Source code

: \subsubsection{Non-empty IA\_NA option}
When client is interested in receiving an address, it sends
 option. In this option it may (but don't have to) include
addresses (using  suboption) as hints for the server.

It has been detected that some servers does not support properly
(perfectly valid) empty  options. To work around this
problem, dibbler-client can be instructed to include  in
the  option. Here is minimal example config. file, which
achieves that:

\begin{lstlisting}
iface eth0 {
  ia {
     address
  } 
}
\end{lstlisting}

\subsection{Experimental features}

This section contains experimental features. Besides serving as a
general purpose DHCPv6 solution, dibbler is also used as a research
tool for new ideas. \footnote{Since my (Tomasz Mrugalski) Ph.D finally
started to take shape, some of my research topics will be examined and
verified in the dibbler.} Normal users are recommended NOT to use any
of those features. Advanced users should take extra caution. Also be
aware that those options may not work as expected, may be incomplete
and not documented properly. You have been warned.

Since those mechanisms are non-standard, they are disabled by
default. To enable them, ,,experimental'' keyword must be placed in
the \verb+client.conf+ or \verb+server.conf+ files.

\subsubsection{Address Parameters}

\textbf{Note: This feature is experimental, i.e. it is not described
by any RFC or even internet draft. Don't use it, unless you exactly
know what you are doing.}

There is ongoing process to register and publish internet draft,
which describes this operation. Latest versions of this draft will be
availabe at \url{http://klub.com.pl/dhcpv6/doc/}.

—————

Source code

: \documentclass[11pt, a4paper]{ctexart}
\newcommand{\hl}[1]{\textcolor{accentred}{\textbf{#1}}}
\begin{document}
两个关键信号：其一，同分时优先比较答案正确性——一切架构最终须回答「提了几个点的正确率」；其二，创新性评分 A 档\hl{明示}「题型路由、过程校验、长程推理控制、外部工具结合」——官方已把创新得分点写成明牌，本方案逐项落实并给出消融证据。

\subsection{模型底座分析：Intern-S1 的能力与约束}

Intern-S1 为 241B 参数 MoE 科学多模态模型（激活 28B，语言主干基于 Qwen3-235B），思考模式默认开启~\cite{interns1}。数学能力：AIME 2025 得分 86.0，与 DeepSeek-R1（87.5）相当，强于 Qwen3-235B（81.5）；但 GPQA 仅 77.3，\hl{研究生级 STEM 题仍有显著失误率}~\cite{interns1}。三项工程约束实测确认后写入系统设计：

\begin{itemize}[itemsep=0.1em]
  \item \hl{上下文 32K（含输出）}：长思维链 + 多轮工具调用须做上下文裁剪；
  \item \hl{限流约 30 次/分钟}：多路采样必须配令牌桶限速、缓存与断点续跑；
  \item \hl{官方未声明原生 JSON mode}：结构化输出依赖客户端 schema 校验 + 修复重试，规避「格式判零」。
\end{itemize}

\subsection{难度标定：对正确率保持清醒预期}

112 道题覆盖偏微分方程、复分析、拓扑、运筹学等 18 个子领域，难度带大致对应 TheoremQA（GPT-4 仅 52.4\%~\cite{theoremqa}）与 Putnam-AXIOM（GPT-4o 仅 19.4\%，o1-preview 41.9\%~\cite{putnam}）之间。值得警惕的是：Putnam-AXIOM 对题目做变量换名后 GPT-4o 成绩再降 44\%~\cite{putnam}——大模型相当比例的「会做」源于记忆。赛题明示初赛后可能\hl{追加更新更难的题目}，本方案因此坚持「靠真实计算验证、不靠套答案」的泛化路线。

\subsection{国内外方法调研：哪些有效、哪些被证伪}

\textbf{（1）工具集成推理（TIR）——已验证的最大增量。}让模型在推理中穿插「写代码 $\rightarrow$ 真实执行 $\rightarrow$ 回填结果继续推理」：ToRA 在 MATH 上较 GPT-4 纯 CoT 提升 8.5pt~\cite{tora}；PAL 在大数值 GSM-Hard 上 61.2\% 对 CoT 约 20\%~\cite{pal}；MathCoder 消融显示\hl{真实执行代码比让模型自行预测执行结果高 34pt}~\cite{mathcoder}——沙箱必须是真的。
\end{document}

—————

What this task involves
State how many lines in the data include the string "which". Nothing else belongs in the reply.

Reply to the task
2